The Finance Ministry’s chief economist reported that purchases of homes shot up 24% in the first quarter of 2015 from the same period in 2014, to about 32,000 units. They were up 13% from the final quarter of last year when the market began rebounding from a brief downturn caused by hopes the value-added tax would be canceled on many home sales.
Investors accounted for an outsized 27.5% share of the purchases, or 8,800 homes, compared to 31.5% in fourth-quarter 2010.
“The investor segment of the market is what led the growth in home sale in the first quarter with a rise of 25%,” the treasury said. “Both in unit terms and in their share of the market, investor activity reached a level not seen since the final quarter of 2010.”
First-time home buyers — “young couples” in government parlance, the market segment Kahlon is hoping to help — bought 11,000 homes in the first quarter, a 12% increase from the last three months of 2014 and a slightly slower increase than the overall market.
The figures come from the three months just before Kahlon took office, but more recent data confirm that the property market remains overheated despite the finance minister’s effort to move quickly to address the housing crisis.
Israelis took out 5.76 billion shekels ($1.5 billion) in mortgages in May, an increase of 29% over May 2014.

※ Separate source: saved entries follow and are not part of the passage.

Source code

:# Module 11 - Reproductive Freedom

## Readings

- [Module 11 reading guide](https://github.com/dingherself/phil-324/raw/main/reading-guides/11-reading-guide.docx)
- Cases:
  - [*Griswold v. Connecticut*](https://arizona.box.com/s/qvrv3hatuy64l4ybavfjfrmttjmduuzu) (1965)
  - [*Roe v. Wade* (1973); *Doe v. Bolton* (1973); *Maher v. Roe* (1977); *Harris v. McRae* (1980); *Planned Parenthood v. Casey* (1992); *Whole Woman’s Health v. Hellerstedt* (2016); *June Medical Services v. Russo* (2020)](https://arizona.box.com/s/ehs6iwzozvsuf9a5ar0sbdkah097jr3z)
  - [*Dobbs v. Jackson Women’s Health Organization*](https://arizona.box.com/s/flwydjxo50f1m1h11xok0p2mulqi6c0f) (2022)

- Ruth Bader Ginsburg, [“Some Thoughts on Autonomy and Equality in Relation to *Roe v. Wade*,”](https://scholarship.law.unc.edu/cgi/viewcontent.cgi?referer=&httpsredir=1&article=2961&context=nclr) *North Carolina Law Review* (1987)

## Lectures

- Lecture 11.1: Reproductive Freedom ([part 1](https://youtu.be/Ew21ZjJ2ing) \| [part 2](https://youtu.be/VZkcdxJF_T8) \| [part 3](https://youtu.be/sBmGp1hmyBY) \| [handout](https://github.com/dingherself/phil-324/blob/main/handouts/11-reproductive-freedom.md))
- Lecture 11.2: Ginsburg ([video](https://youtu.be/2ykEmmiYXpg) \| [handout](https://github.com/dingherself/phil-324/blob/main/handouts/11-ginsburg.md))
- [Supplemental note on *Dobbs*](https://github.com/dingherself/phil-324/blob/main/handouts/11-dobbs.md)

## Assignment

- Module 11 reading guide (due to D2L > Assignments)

Kahlon already has cabinet backing for plans to streamline building approvals and plans to raise the purchase tax on second homes, which real estate experts say will raise the cost of buying an investment property by 3% on average.

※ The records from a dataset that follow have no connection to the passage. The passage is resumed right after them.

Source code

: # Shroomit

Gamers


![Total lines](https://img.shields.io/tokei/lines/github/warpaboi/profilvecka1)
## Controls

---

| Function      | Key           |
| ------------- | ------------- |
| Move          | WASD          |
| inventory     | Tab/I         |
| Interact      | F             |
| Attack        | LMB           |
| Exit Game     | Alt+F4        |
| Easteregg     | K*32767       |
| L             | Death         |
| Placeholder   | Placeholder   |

Investors have been storming the property market because low interest rates leave them with few options in bank deposits or the bond market. Industry sources have warned that in the weeks before the Kahlon plan is expected to go into effect, there will be a surge of investor buying.

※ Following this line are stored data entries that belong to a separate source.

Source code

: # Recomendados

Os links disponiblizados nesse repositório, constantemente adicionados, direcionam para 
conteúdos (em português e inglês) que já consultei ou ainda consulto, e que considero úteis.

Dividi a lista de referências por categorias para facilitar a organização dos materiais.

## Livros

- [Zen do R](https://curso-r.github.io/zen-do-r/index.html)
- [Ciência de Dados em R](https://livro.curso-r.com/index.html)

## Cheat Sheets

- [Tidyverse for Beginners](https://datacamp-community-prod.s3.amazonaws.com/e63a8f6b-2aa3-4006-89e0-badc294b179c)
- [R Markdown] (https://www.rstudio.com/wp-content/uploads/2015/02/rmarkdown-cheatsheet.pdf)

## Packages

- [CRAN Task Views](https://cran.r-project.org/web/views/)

The Be’er Sheva and Netanya regions led the way in home buying, with Be’er Sheva showing a 28.3% increase over the fourth quarter of 2014 and Netanya a 27% rise. Be’er Sheva home sale got a big lift from the Carmei Gat project in nearby Kiryat Gat, where 5,345 units were sold in the quarter, 1,400 of them to investors, the treasury said.
The Tiberias and Haifa regions saw declines of 9.7% and 1.6%, respectively, in the number of home purchases.